LeetCode 262 - Trips and Users

This problem asks us to compute the daily cancellation rate for taxi trips over a fixed date range, specifically from "2013-10-01" to "2013-10-03".

LeetCode Problem 262

Difficulty: 🔴 Hard
Topics: Database

Solution

Problem Understanding

This problem asks us to compute the daily cancellation rate for taxi trips over a fixed date range, specifically from "2013-10-01" to "2013-10-03".

We are given two database tables:

  • Trips, which stores information about every taxi trip request
  • Users, which stores user metadata such as whether a user is banned

Each trip contains a client, a driver, a trip status, and the request date.
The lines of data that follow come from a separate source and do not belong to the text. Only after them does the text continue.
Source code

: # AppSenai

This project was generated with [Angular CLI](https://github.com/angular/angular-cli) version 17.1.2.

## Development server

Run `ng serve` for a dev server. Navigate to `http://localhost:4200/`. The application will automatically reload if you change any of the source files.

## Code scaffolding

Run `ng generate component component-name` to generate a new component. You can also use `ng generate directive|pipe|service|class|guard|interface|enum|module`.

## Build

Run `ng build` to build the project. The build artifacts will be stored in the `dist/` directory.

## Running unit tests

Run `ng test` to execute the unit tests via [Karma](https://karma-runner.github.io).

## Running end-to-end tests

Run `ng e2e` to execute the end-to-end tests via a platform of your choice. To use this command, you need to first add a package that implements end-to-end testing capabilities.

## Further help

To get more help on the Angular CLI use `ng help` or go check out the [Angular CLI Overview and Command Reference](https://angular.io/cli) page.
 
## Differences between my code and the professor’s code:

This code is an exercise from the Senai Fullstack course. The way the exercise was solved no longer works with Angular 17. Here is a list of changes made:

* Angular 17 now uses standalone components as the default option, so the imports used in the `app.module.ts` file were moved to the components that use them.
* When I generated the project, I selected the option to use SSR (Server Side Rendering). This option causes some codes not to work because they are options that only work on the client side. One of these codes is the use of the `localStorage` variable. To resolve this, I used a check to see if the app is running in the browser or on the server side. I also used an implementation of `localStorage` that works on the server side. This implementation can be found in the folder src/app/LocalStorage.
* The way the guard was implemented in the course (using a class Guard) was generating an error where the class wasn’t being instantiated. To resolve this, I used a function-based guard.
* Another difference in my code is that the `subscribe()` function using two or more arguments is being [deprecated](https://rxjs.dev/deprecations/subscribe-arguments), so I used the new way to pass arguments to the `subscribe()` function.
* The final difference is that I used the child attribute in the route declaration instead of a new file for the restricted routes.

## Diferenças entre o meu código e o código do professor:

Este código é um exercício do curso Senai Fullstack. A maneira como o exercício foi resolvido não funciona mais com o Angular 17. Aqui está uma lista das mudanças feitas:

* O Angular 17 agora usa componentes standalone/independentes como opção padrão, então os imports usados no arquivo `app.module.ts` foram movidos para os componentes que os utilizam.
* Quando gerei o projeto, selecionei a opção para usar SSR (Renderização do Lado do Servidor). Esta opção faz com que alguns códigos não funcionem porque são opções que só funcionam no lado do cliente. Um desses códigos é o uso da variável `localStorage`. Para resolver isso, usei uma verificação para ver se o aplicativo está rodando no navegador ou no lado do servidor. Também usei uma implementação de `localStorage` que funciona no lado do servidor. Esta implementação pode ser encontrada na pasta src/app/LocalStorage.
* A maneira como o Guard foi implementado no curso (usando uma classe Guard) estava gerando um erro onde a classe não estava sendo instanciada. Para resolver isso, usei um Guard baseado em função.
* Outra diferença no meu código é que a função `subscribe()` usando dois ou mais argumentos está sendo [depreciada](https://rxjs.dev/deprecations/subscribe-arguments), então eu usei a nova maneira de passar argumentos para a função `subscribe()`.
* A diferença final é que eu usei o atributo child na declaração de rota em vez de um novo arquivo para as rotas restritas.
The important detail is that both the client and the driver are represented by IDs that reference rows in the Users table.

The cancellation rate for a day is defined as:

$$\text{Cancellation Rate} = \frac{\text{Number of canceled trips with unbanned users}} {\text{Total number of trips with unbanned users}}$$

A trip counts only if:

  • the client is not banned
  • the driver is not banned

A trip is considered canceled if its status is either:

  • cancelled_by_driver
  • cancelled_by_client

Trips with status completed are not cancellations.

The output should contain:

  • one row per day
  • the day itself
  • the cancellation rate rounded to two decimal places

The problem guarantees that we only need to consider days that have at least one valid trip entry in the given range.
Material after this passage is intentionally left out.